Drop the pictures; give again exactly the lines from the one holding "## Metadata" through the end of the data.

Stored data
--------------------------------------------------
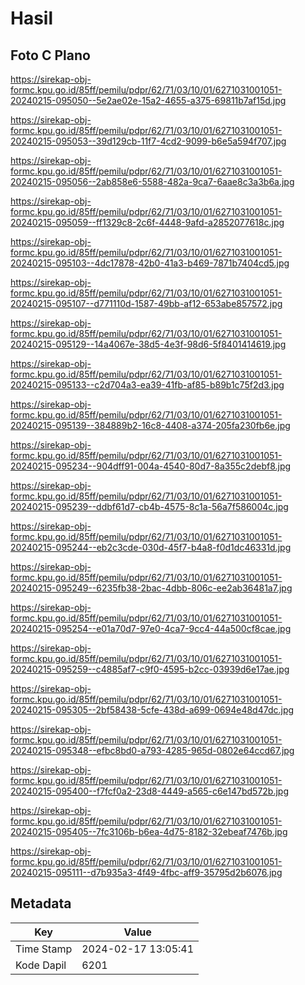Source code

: # Hasil

## Foto C Plano

https://sirekap-obj-formc.kpu.go.id/85ff/pemilu/pdpr/62/71/03/10/01/6271031001051-20240215-095050--5e2ae02e-15a2-4655-a375-69811b7af15d.jpg

https://sirekap-obj-formc.kpu.go.id/85ff/pemilu/pdpr/62/71/03/10/01/6271031001051-20240215-095053--39d129cb-11f7-4cd2-9099-b6e5a594f707.jpg

https://sirekap-obj-formc.kpu.go.id/85ff/pemilu/pdpr/62/71/03/10/01/6271031001051-20240215-095056--2ab858e6-5588-482a-9ca7-6aae8c3a3b6a.jpg

https://sirekap-obj-formc.kpu.go.id/85ff/pemilu/pdpr/62/71/03/10/01/6271031001051-20240215-095059--ff1329c8-2c6f-4448-9afd-a2852077618c.jpg

https://sirekap-obj-formc.kpu.go.id/85ff/pemilu/pdpr/62/71/03/10/01/6271031001051-20240215-095103--4dc17878-42b0-41a3-b469-7871b7404cd5.jpg

https://sirekap-obj-formc.kpu.go.id/85ff/pemilu/pdpr/62/71/03/10/01/6271031001051-20240215-095107--d771110d-1587-49bb-af12-653abe857572.jpg

https://sirekap-obj-formc.kpu.go.id/85ff/pemilu/pdpr/62/71/03/10/01/6271031001051-20240215-095129--14a4067e-38d5-4e3f-98d6-5f8401414619.jpg

https://sirekap-obj-formc.kpu.go.id/85ff/pemilu/pdpr/62/71/03/10/01/6271031001051-20240215-095133--c2d704a3-ea39-41fb-af85-b89b1c75f2d3.jpg

https://sirekap-obj-formc.kpu.go.id/85ff/pemilu/pdpr/62/71/03/10/01/6271031001051-20240215-095139--384889b2-16c8-4408-a374-205fa230fb6e.jpg

https://sirekap-obj-formc.kpu.go.id/85ff/pemilu/pdpr/62/71/03/10/01/6271031001051-20240215-095234--904dff91-004a-4540-80d7-8a355c2debf8.jpg

https://sirekap-obj-formc.kpu.go.id/85ff/pemilu/pdpr/62/71/03/10/01/6271031001051-20240215-095239--ddbf61d7-cb4b-4575-8c1a-56a7f586004c.jpg

https://sirekap-obj-formc.kpu.go.id/85ff/pemilu/pdpr/62/71/03/10/01/6271031001051-20240215-095244--eb2c3cde-030d-45f7-b4a8-f0d1dc46331d.jpg

https://sirekap-obj-formc.kpu.go.id/85ff/pemilu/pdpr/62/71/03/10/01/6271031001051-20240215-095249--6235fb38-2bac-4dbb-806c-ee2ab36481a7.jpg

https://sirekap-obj-formc.kpu.go.id/85ff/pemilu/pdpr/62/71/03/10/01/6271031001051-20240215-095254--e01a70d7-97e0-4ca7-9cc4-44a500cf8cae.jpg

https://sirekap-obj-formc.kpu.go.id/85ff/pemilu/pdpr/62/71/03/10/01/6271031001051-20240215-095259--c4885af7-c9f0-4595-b2cc-03939d6e17ae.jpg

https://sirekap-obj-formc.kpu.go.id/85ff/pemilu/pdpr/62/71/03/10/01/6271031001051-20240215-095305--2bf58438-5cfe-438d-a699-0694e48d47dc.jpg

https://sirekap-obj-formc.kpu.go.id/85ff/pemilu/pdpr/62/71/03/10/01/6271031001051-20240215-095348--efbc8bd0-a793-4285-965d-0802e64ccd67.jpg

https://sirekap-obj-formc.kpu.go.id/85ff/pemilu/pdpr/62/71/03/10/01/6271031001051-20240215-095400--f7fcf0a2-23d8-4449-a565-c6e147bd572b.jpg

https://sirekap-obj-formc.kpu.go.id/85ff/pemilu/pdpr/62/71/03/10/01/6271031001051-20240215-095405--7fc3106b-b6ea-4d75-8182-32ebeaf7476b.jpg

https://sirekap-obj-formc.kpu.go.id/85ff/pemilu/pdpr/62/71/03/10/01/6271031001051-20240215-095111--d7b935a3-4f49-4fbc-aff9-35795d2b6076.jpg


## Metadata

| Key        | Value               |
| ---------- | ------------------- |
| Time Stamp | 2024-02-17 13:05:41 |
| Kode Dapil | 6201                |



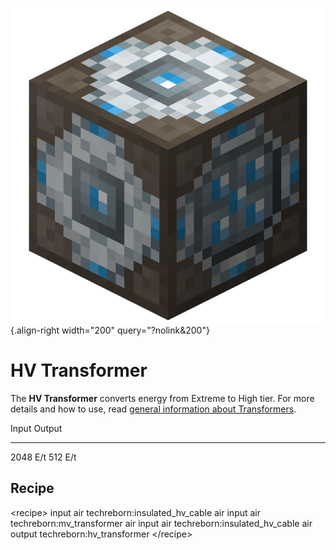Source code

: ![HV Transformer](/media/mods/techreborn/hv_transformer.png){.align-right width="200" query="?nolink&200"}

# HV Transformer

The **HV Transformer** converts energy from Extreme to High tier. For more details and how to use, read [general information about Transformers](/energy/transformers).

  Input      Output
  ---------- ---------
  2048 E/t   512 E/t

## Recipe

\<recipe\> input air techreborn:insulated_hv_cable air input air techreborn:mv_transformer air input air techreborn:insulated_hv_cable air output techreborn:hv_transformer \</recipe\>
--------------------------------------------------
## TASK RESPONSE
## Metadata

| Key        | Value               |
| ---------- | ------------------- |
| Time Stamp | 2024-02-17 13:05:41 |
| Kode Dapil | 6201                |



Source code

: ![HV Transformer](/media/mods/techreborn/hv_transformer.png){.align-right width="200" query="?nolink&200"}

# HV Transformer

The **HV Transformer** converts energy from Extreme to High tier. For more details and how to use, read [general information about Transformers](/energy/transformers).

  Input      Output
  ---------- ---------
  2048 E/t   512 E/t

## Recipe

\<recipe\> input air techreborn:insulated_hv_cable air input air techreborn:mv_transformer air input air techreborn:insulated_hv_cable air output techreborn:hv_transformer \</recipe\>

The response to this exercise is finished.